__WORK REQUEST__. Up to and including the line with "## About this Project", copy the records below exactly from their first line.

__EXERCISE MATERIALS__.
+ + +
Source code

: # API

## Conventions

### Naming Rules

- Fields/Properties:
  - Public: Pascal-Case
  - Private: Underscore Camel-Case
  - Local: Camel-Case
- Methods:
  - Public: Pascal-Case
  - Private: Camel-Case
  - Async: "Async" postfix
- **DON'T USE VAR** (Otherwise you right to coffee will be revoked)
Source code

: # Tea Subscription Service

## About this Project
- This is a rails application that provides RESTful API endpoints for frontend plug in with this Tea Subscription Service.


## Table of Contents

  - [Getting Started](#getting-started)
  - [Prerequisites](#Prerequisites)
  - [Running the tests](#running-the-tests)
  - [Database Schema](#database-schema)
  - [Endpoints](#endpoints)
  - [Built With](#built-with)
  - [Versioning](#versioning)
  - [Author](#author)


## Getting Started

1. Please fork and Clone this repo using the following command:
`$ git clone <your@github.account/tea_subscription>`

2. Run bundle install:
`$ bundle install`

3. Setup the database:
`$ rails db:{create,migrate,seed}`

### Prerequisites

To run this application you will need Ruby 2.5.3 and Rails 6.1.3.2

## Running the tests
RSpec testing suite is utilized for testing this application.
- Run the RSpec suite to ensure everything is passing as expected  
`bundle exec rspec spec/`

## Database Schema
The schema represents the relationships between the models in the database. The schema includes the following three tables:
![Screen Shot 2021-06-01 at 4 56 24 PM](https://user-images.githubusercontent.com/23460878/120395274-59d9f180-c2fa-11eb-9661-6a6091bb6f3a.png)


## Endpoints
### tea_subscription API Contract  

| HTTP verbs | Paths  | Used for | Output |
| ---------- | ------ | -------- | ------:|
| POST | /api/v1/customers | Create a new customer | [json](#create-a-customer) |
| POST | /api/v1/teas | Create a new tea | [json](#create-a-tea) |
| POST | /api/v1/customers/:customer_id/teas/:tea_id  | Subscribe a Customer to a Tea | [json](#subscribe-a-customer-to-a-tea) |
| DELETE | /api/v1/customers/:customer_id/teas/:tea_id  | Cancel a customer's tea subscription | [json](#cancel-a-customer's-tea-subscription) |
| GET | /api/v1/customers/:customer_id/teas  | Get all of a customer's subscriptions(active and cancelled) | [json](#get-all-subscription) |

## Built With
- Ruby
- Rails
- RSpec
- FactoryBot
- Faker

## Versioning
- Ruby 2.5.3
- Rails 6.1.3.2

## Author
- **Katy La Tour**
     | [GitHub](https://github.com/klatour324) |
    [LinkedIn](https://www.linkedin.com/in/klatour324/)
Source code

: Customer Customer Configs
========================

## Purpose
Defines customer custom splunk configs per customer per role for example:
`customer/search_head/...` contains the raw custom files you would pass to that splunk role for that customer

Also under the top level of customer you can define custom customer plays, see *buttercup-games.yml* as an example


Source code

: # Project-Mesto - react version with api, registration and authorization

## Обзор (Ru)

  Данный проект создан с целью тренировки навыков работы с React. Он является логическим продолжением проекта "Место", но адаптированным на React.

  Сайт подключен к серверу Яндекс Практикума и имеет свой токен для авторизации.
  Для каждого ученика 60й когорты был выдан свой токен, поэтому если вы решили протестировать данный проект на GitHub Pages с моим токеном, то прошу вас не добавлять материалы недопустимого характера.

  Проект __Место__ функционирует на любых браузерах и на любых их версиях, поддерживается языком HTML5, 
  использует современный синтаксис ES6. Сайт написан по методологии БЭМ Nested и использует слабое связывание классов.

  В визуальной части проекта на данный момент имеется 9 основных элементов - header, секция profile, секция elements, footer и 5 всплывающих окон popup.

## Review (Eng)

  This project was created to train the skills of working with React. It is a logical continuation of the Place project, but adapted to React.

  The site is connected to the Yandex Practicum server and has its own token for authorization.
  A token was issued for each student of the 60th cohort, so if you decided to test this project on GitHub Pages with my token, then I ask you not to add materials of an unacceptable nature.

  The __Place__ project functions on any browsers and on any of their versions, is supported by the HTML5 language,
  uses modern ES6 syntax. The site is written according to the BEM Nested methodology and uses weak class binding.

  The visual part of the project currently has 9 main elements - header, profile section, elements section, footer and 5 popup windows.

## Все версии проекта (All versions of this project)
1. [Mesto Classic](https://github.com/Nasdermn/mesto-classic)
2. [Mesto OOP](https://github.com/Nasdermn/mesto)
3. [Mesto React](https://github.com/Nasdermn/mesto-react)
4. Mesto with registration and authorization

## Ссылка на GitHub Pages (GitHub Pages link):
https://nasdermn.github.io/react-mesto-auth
+ + +
__ANSWER SECTION__.
Source code

: # API

## Conventions

### Naming Rules

- Fields/Properties:
  - Public: Pascal-Case
  - Private: Underscore Camel-Case
  - Local: Camel-Case
- Methods:
  - Public: Pascal-Case
  - Private: Camel-Case
  - Async: "Async" postfix
- **DON'T USE VAR** (Otherwise you right to coffee will be revoked)
Source code

: # Tea Subscription Service

## About this Project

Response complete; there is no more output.